The boom of a crawler can be lattice or telescopic. As a technology the lattice crawler has been around for a long time, with geometries and basic shapes that have stayed recognisably similar. The tele-crawler is not so old: crane historian Stuart Anderson, a frequent contributor and advisor to this magazine, tells us that the first manufacturer to put a telescopic boom onto a crawler undercarriage was Grove in 1967 with its 25USt (22.7t) 225-T; UK company Coles Cranes followed a year later. Other types of lifting gear can also be set on top of a crawler chassis: Liebherr for example has its R-series of fast-erector cranes on just such a mounting.
For all its near-standardised outlines crawlers are, like all other cranes, developing. Digital control and safety systems are becoming standard.
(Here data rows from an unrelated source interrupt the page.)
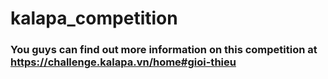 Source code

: # kalapa_competition

### You guys can find out more information on this competition at https://challenge.kalapa.vn/home#gioi-thieu
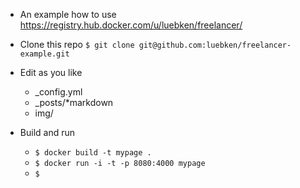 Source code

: - An example how to use https://registry.hub.docker.com/u/luebken/freelancer/

- Clone this repo `$ git clone git@github.com:luebken/freelancer-example.git`

- Edit as you like
  - _config.yml
  - _posts/*markdown
  - img/

- Build and run
  - `$ docker build -t mypage .`
  - `$ docker run -i -t -p 8080:4000 mypage`
  - `$ `
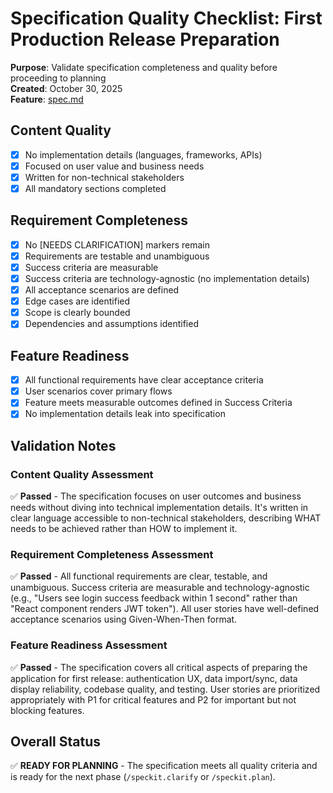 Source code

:# Specification Quality Checklist: First Production Release Preparation

**Purpose**: Validate specification completeness and quality before proceeding to planning  
**Created**: October 30, 2025  
**Feature**: [spec.md](../spec.md)

## Content Quality

- [x] No implementation details (languages, frameworks, APIs)
- [x] Focused on user value and business needs
- [x] Written for non-technical stakeholders
- [x] All mandatory sections completed

## Requirement Completeness

- [x] No [NEEDS CLARIFICATION] markers remain
- [x] Requirements are testable and unambiguous
- [x] Success criteria are measurable
- [x] Success criteria are technology-agnostic (no implementation details)
- [x] All acceptance scenarios are defined
- [x] Edge cases are identified
- [x] Scope is clearly bounded
- [x] Dependencies and assumptions identified

## Feature Readiness

- [x] All functional requirements have clear acceptance criteria
- [x] User scenarios cover primary flows
- [x] Feature meets measurable outcomes defined in Success Criteria
- [x] No implementation details leak into specification

## Validation Notes

### Content Quality Assessment

✅ **Passed** - The specification focuses on user outcomes and business needs without diving into technical implementation details. It's written in clear language accessible to non-technical stakeholders, describing WHAT needs to be achieved rather than HOW to implement it.

### Requirement Completeness Assessment

✅ **Passed** - All functional requirements are clear, testable, and unambiguous. Success criteria are measurable and technology-agnostic (e.g., "Users see login success feedback within 1 second" rather than "React component renders JWT token"). All user stories have well-defined acceptance scenarios using Given-When-Then format.

### Feature Readiness Assessment

✅ **Passed** - The specification covers all critical aspects of preparing the application for first release: authentication UX, data import/sync, data display reliability, codebase quality, and testing. User stories are prioritized appropriately with P1 for critical features and P2 for important but not blocking features.

## Overall Status

✅ **READY FOR PLANNING** - The specification meets all quality criteria and is ready for the next phase (`/speckit.clarify` or `/speckit.plan`).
Liebherr, for example has its Gradient Travel Aid for the safe negotiation of slopes and inclines. The crane’s control system automatically calculates the centre of gravity and warns the operator before the crane leaves the safe area. While travelling, the operator receives information about the permissible and actual gradient and the crane's overall centre of gravity at all times. The system is available for all the company's crawlers.
But the big technological advance in crawlers just now is electric power. Liebherr’s 200t capacity LR1200.1 ‘Unplugged’ lattice crawler, introduced in 2021 has been well covered in this magazine. There is also an LR 1250 version, and to these Liebherr has this year added the LR 1130.1 and LR 1160.1 to cover the 100-200t capacity range. These are not impractical experimental models just for show: Select Plant Hire, the crane hire division of Laing O’Rourke, for example, has its fleet of Liebherr electric crawlers currently at work on sites for HS2, the UK’s huge and important rail infrastructure project.
Visitors to this year’s Bauma will find Liebherr’s lattice electric crawlers being joined by a teleboom offering from Sennebogen, in the form of their 653E Electro Battery. It is a 50 tonne machine equipped with a 210 kWh battery pack.
It can work fully electrically on any type of construction site and for an unlimited period of time. This is because, like Sennebogen’s battery-powered material handler 817 Electro Battery already on the market, the crane can be operated both in battery-only mode and while charging from the mains. As soon as the machine is connected to the mains, the mains power is used for lifting activities and any excess power fed into the system simultaneously recharges the batteries. It is therefore zero-emission and fossil-fuel free (assuming your electricity source is sustainable).
The machine not only helps save the planet, it is also quieter than its diesel-powered counterparts and operates with less vibration. Electric motors have the added benefit of greatly reducing service requirements: maintenance procedures such as engine oil changes are completely eliminated.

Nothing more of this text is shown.